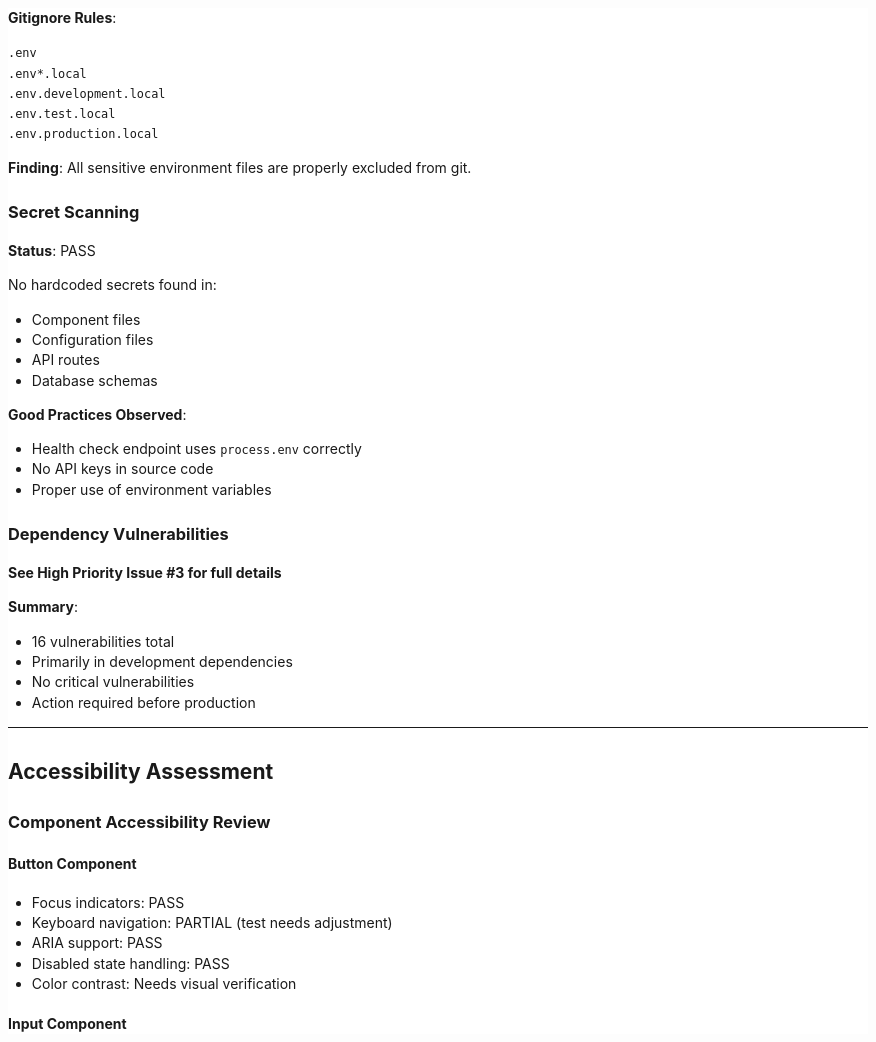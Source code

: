 **Gitignore Rules**:

```
.env
.env*.local
.env.development.local
.env.test.local
.env.production.local
```

**Finding**: All sensitive environment files are properly excluded from git.

### Secret Scanning

**Status**: PASS

No hardcoded secrets found in:

- Component files
- Configuration files
- API routes
- Database schemas

**Good Practices Observed**:

- Health check endpoint uses `process.env` correctly
- No API keys in source code
- Proper use of environment variables

### Dependency Vulnerabilities

**See High Priority Issue #3 for full details**

**Summary**:

- 16 vulnerabilities total
- Primarily in development dependencies
- No critical vulnerabilities
- Action required before production

---

## Accessibility Assessment

### Component Accessibility Review

#### Button Component

- Focus indicators: PASS
- Keyboard navigation: PARTIAL (test needs adjustment)
- ARIA support: PASS
- Disabled state handling: PASS
- Color contrast: Needs visual verification

#### Input Component
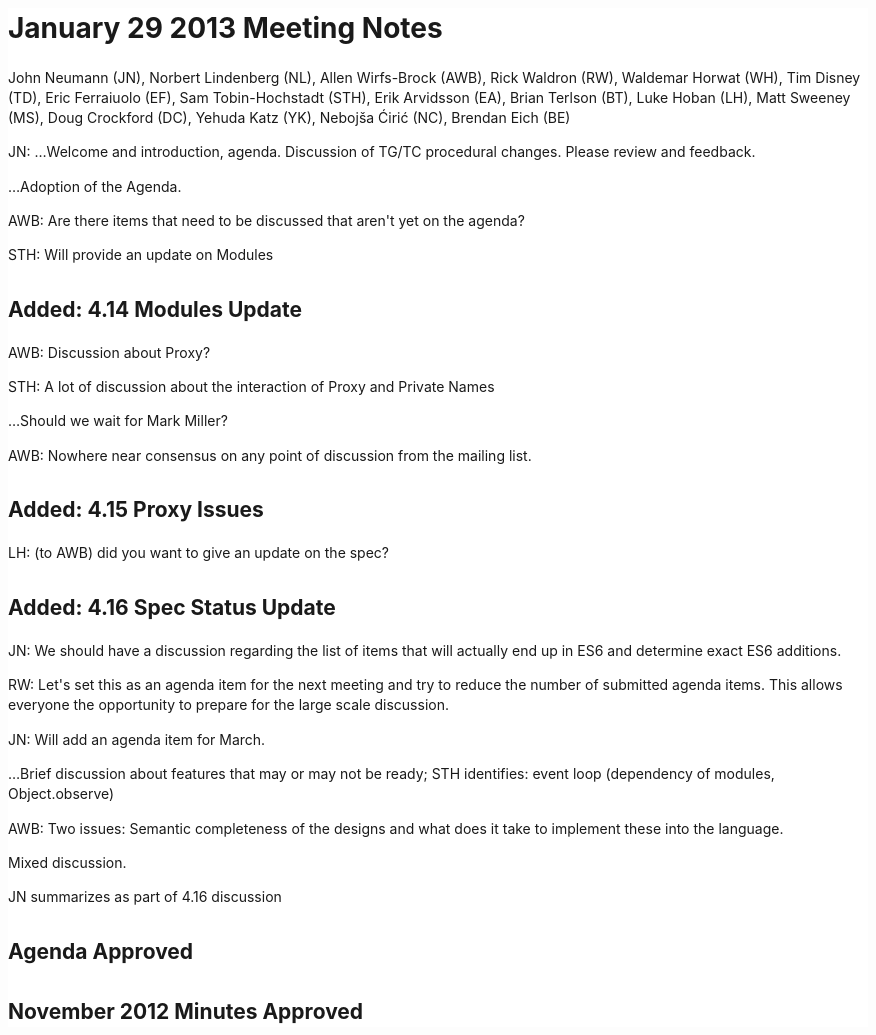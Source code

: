 # January 29 2013 Meeting Notes

John Neumann (JN), Norbert Lindenberg (NL), Allen Wirfs-Brock (AWB), Rick Waldron (RW), Waldemar Horwat (WH), Tim Disney (TD), Eric Ferraiuolo (EF), Sam Tobin-Hochstadt (STH), Erik Arvidsson (EA), Brian Terlson (BT), Luke Hoban (LH), Matt Sweeney (MS), Doug Crockford (DC), Yehuda Katz (YK), Nebojša Ćirić (NC), Brendan Eich (BE)


JN: …Welcome and introduction, agenda. Discussion of TG/TC procedural changes. Please review and feedback.

…Adoption of the Agenda. 

AWB: Are there items that need to be discussed that aren't yet on the agenda?

STH: Will provide an update on Modules

## Added: 4.14 Modules Update

AWB: Discussion about Proxy? 

STH: A lot of discussion about the interaction of Proxy and Private Names

…Should we wait for Mark Miller?

AWB: Nowhere near consensus on any point of discussion from the mailing list.

## Added: 4.15 Proxy Issues

LH: (to AWB) did you want to give an update on the spec?

## Added: 4.16 Spec Status Update 

JN: We should have a discussion regarding the list of items that will actually end up in ES6 and determine exact ES6 additions.

RW: Let's set this as an agenda item for the next meeting and try to reduce the number of submitted agenda items. This allows everyone the opportunity to prepare for the large scale discussion.

JN: Will add an agenda item for March.

…Brief discussion about features that may or may not be ready; STH identifies: event loop (dependency of modules, Object.observe)

AWB: Two issues: Semantic completeness of the designs and what does it take to implement these into the language. 

Mixed discussion.

JN summarizes as part of 4.16 discussion

## Agenda Approved

## November 2012 Minutes Approved 
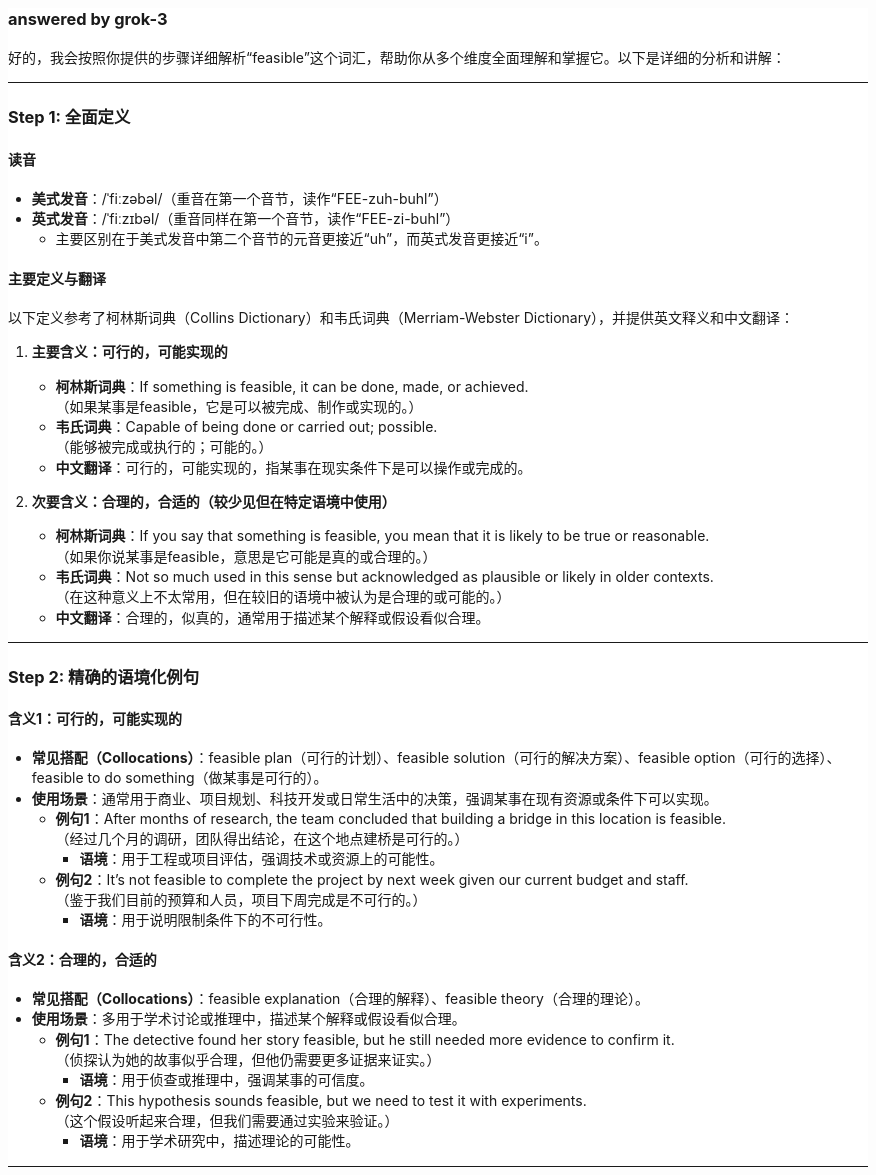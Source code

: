 ### answered by grok-3
好的，我会按照你提供的步骤详细解析“feasible”这个词汇，帮助你从多个维度全面理解和掌握它。以下是详细的分析和讲解：

---

### **Step 1: 全面定义**

#### **读音**
- **美式发音**：/ˈfiːzəbəl/（重音在第一个音节，读作“FEE-zuh-buhl”）
- **英式发音**：/ˈfiːzɪbəl/（重音同样在第一个音节，读作“FEE-zi-buhl”）
  - 主要区别在于美式发音中第二个音节的元音更接近“uh”，而英式发音更接近“i”。

#### **主要定义与翻译**
以下定义参考了柯林斯词典（Collins Dictionary）和韦氏词典（Merriam-Webster Dictionary），并提供英文释义和中文翻译：

1. **主要含义：可行的，可能实现的**
   - **柯林斯词典**：If something is feasible, it can be done, made, or achieved.  
     （如果某事是feasible，它是可以被完成、制作或实现的。）
   - **韦氏词典**：Capable of being done or carried out; possible.  
     （能够被完成或执行的；可能的。）
   - **中文翻译**：可行的，可能实现的，指某事在现实条件下是可以操作或完成的。

2. **次要含义：合理的，合适的（较少见但在特定语境中使用）**
   - **柯林斯词典**：If you say that something is feasible, you mean that it is likely to be true or reasonable.  
     （如果你说某事是feasible，意思是它可能是真的或合理的。）
   - **韦氏词典**：Not so much used in this sense but acknowledged as plausible or likely in older contexts.  
     （在这种意义上不太常用，但在较旧的语境中被认为是合理的或可能的。）
   - **中文翻译**：合理的，似真的，通常用于描述某个解释或假设看似合理。

---

### **Step 2: 精确的语境化例句**

#### **含义1：可行的，可能实现的**
- **常见搭配（Collocations）**：feasible plan（可行的计划）、feasible solution（可行的解决方案）、feasible option（可行的选择）、feasible to do something（做某事是可行的）。
- **使用场景**：通常用于商业、项目规划、科技开发或日常生活中的决策，强调某事在现有资源或条件下可以实现。
  - **例句1**：After months of research, the team concluded that building a bridge in this location is feasible.  
    （经过几个月的调研，团队得出结论，在这个地点建桥是可行的。）
    - **语境**：用于工程或项目评估，强调技术或资源上的可能性。
  - **例句2**：It’s not feasible to complete the project by next week given our current budget and staff.  
    （鉴于我们目前的预算和人员，项目下周完成是不可行的。）
    - **语境**：用于说明限制条件下的不可行性。

#### **含义2：合理的，合适的**
- **常见搭配（Collocations）**：feasible explanation（合理的解释）、feasible theory（合理的理论）。
- **使用场景**：多用于学术讨论或推理中，描述某个解释或假设看似合理。
  - **例句1**：The detective found her story feasible, but he still needed more evidence to confirm it.  
    （侦探认为她的故事似乎合理，但他仍需要更多证据来证实。）
    - **语境**：用于侦查或推理中，强调某事的可信度。
  - **例句2**：This hypothesis sounds feasible, but we need to test it with experiments.  
    （这个假设听起来合理，但我们需要通过实验来验证。）
    - **语境**：用于学术研究中，描述理论的可能性。

---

#### Your instructions:
Out of the records, collect only those lines that contain the string "Approved".

#### Answer section:
## Agenda Approved
## November 2012 Minutes Approved 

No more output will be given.